Condemned to join Larry on the level of semi-devil's advocates --

It was just Barry's "average" concrete mixer that a capacity of four
and a half cubic yards "just a few years ago" before 1964.  But "six
yards" implies a large quantity.  What about the *largest* concrete
mixers of 1912?

And if one believes that there were no concrete mixers before the
patent of 1916, were there haulers of other mass contents having a
capacity of 6 cubic yards in 1912?  Trucks for construction or
destruction projects carrying sand or dirt?  Or garbage
trucks?    Fred's first find is:

"But there is one thing sure, we dems would never have known that
there was such crookedness in the Republican party if Ted and Taft had
not got crossed at each other.  Just wait boys until the fix gets to a
fever heat and they will tell the whole six yards."

Characterizing the "whole six yards" of what the complete story will
reveal as "a great quantity of filth (crookedness)"?

"The whole nine yards" surely is just even more garbage than the
whole six.  And I don't see the evidence that "six" is *necessarily*
"just a random number", as Jesse is quoted as saying.

Joel Berson, amateur word freak and ferociously competitive antedater.

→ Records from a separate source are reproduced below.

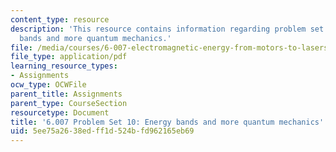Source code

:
 ```yaml
---
content_type: resource
description: 'This resource contains information regarding problem set 10: energy
  bands and more quantum mechanics.'
file: /media/courses/6-007-electromagnetic-energy-from-motors-to-lasers-spring-2011/5ee75a2638edff1d524bfd962165eb69_MIT6_007S11_PS10.pdf
file_type: application/pdf
learning_resource_types:
- Assignments
ocw_type: OCWFile
parent_title: Assignments
parent_type: CourseSection
resourcetype: Document
title: '6.007 Problem Set 10: Energy bands and more quantum mechanics'
uid: 5ee75a26-38ed-ff1d-524b-fd962165eb69
---
```

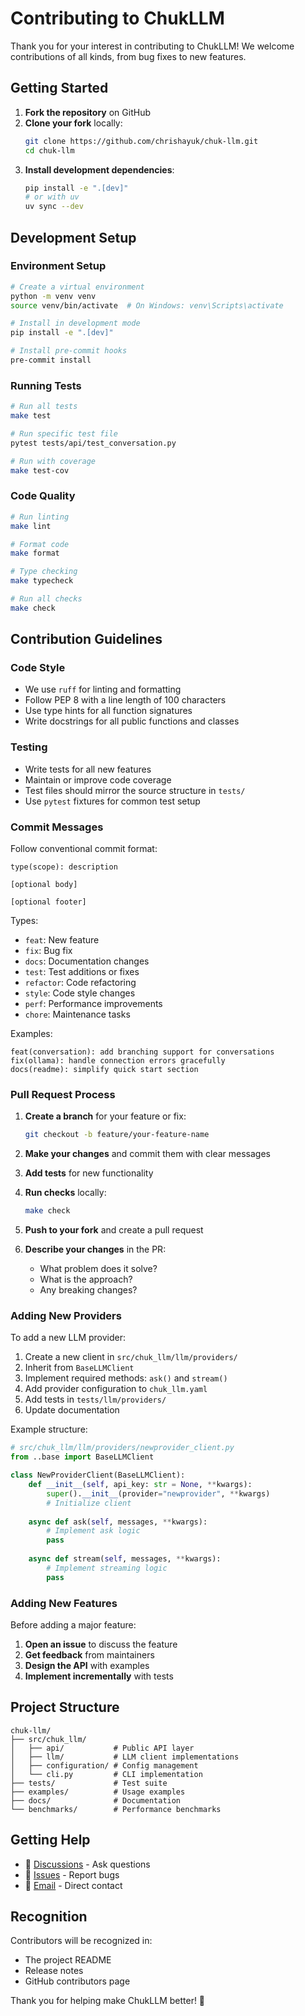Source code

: # Contributing to ChukLLM

Thank you for your interest in contributing to ChukLLM! We welcome contributions of all kinds, from bug fixes to new features.

## Getting Started

1. **Fork the repository** on GitHub
2. **Clone your fork** locally:
   ```bash
   git clone https://github.com/chrishayuk/chuk-llm.git
   cd chuk-llm
   ```
3. **Install development dependencies**:
   ```bash
   pip install -e ".[dev]"
   # or with uv
   uv sync --dev
   ```

## Development Setup

### Environment Setup

```bash
# Create a virtual environment
python -m venv venv
source venv/bin/activate  # On Windows: venv\Scripts\activate

# Install in development mode
pip install -e ".[dev]"

# Install pre-commit hooks
pre-commit install
```

### Running Tests

```bash
# Run all tests
make test

# Run specific test file
pytest tests/api/test_conversation.py

# Run with coverage
make test-cov
```

### Code Quality

```bash
# Run linting
make lint

# Format code
make format

# Type checking
make typecheck

# Run all checks
make check
```

## Contribution Guidelines

### Code Style

- We use `ruff` for linting and formatting
- Follow PEP 8 with a line length of 100 characters
- Use type hints for all function signatures
- Write docstrings for all public functions and classes

### Testing

- Write tests for all new features
- Maintain or improve code coverage
- Test files should mirror the source structure in `tests/`
- Use `pytest` fixtures for common test setup

### Commit Messages

Follow conventional commit format:

```
type(scope): description

[optional body]

[optional footer]
```

Types:
- `feat`: New feature
- `fix`: Bug fix
- `docs`: Documentation changes
- `test`: Test additions or fixes
- `refactor`: Code refactoring
- `style`: Code style changes
- `perf`: Performance improvements
- `chore`: Maintenance tasks

Examples:
```
feat(conversation): add branching support for conversations
fix(ollama): handle connection errors gracefully
docs(readme): simplify quick start section
```

### Pull Request Process

1. **Create a branch** for your feature or fix:
   ```bash
   git checkout -b feature/your-feature-name
   ```

2. **Make your changes** and commit them with clear messages

3. **Add tests** for new functionality

4. **Run checks** locally:
   ```bash
   make check
   ```

5. **Push to your fork** and create a pull request

6. **Describe your changes** in the PR:
   - What problem does it solve?
   - What is the approach?
   - Any breaking changes?

### Adding New Providers

To add a new LLM provider:

1. Create a new client in `src/chuk_llm/llm/providers/`
2. Inherit from `BaseLLMClient`
3. Implement required methods: `ask()` and `stream()`
4. Add provider configuration to `chuk_llm.yaml`
5. Add tests in `tests/llm/providers/`
6. Update documentation

Example structure:
```python
# src/chuk_llm/llm/providers/newprovider_client.py
from ..base import BaseLLMClient

class NewProviderClient(BaseLLMClient):
    def __init__(self, api_key: str = None, **kwargs):
        super().__init__(provider="newprovider", **kwargs)
        # Initialize client
    
    async def ask(self, messages, **kwargs):
        # Implement ask logic
        pass
    
    async def stream(self, messages, **kwargs):
        # Implement streaming logic
        pass
```

### Adding New Features

Before adding a major feature:

1. **Open an issue** to discuss the feature
2. **Get feedback** from maintainers
3. **Design the API** with examples
4. **Implement incrementally** with tests

## Project Structure

```
chuk-llm/
├── src/chuk_llm/
│   ├── api/           # Public API layer
│   ├── llm/           # LLM client implementations
│   ├── configuration/ # Config management
│   └── cli.py         # CLI implementation
├── tests/             # Test suite
├── examples/          # Usage examples
├── docs/              # Documentation
└── benchmarks/        # Performance benchmarks
```

## Getting Help

- 💬 [Discussions](https://github.com/chrishayuk/chuk-llm/discussions) - Ask questions
- 🐛 [Issues](https://github.com/chrishayuk/chuk-llm/issues) - Report bugs
- 📧 [Email](mailto:chrishayuk@somejunkmailbox.com) - Direct contact

## Recognition

Contributors will be recognized in:
- The project README
- Release notes
- GitHub contributors page

Thank you for helping make ChukLLM better! 🎉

At 12/27/2012 09:40 AM, Laurence Horn wrote:
>On Dec 27, 2012, at 9:24 AM, Shapiro, Fred wrote:
>
> > Although as a teenager about 40 years ago I spent a summer
> inspecting concrete pouring on a construction site, I don't know
> anything about concrete trucks.  I also don't believe in spending
> energy disproving colorful unsubstantiated etymologies that, as I
> say in the New York Times article, are almost always
> fallacious.  I'll just note that an anti-concrete-truck-etymology
> argument may perhaps be based on the capacity of concrete trucks in
> 1912 not being 6 cubic yards.  I don't know for sure that that's
> correct, but barrypopik.com, quoting wordorigins.org, says the following:
> >
> > "Newspaper columnist and language commentator James Kirkpatrick
> favors the explanation that it is a reference to the capacity of
> ready-mix concrete trucks (Fine Print: Reflections on the Writing
> Art). Safire also plumps for this explanation. This explanation,
> however, is somewhat questionable as the August 1964 issue of Ready
> Mixed Concrete magazine gives an average concrete mixer as having a
> capacity of four and a half cubic yards "just a few years ago" and
> an average of under six and a half in 1962. A 1988 source (Cecil
> Adams in More of the Straight Dope), states current mixers range
> from seven to ten cubic yards, with a rough average of nine. While
> current averages may be on target, when the phrase arose, the
> average cement payload was less than four and a half cubic yards.
> So the cement truck explanation is probably incorrect."
> >
> > A seemingly stronger piece of evidence, if correct, is this
> statement from Wikipedia:
> >
> > "Stephen Stepanian filed a patent application for the first truck
> mixer in 1916."
> >
> >
>
>True, that would knock out the putative source, which may well be
>yet another etymythology.  But if I were to play devil's
>semi-advocate for the concrete contingent that the existence of
>concrete mixers (with the appropriate capacity) might have served as
>part of the trajectory for the expression, in the same way that (as
>Read pointed out) the Van Buren "O[ld] K[inderhook]" campaign was
>part of the trajectory for the success of "O.K.", which had begun a
>few years earlier as a jocular newspaper abbreviation for "Oll Korrect".
>
>LH
> > ________________________________________
> > From: American Dialect Society [ADS-L at LISTSERV.UGA.EDU] on behalf
> of Dan Goncharoff [thegonch at GMAIL.COM]
> > Sent: Wednesday, December 26, 2012 7:56 PM
> > To: ADS-L at LISTSERV.UGA.EDU
> > Subject: Re: Front-Page New York Times Story on "The Whole Nine Yards"
> >
> > Great article. I have to say, though, that I remain confused. As both 6
> > cubic yards and nine cubic yards are standard sizes for hauling, how does
> > the shift from 6 to 9 refute the cubic yard theory?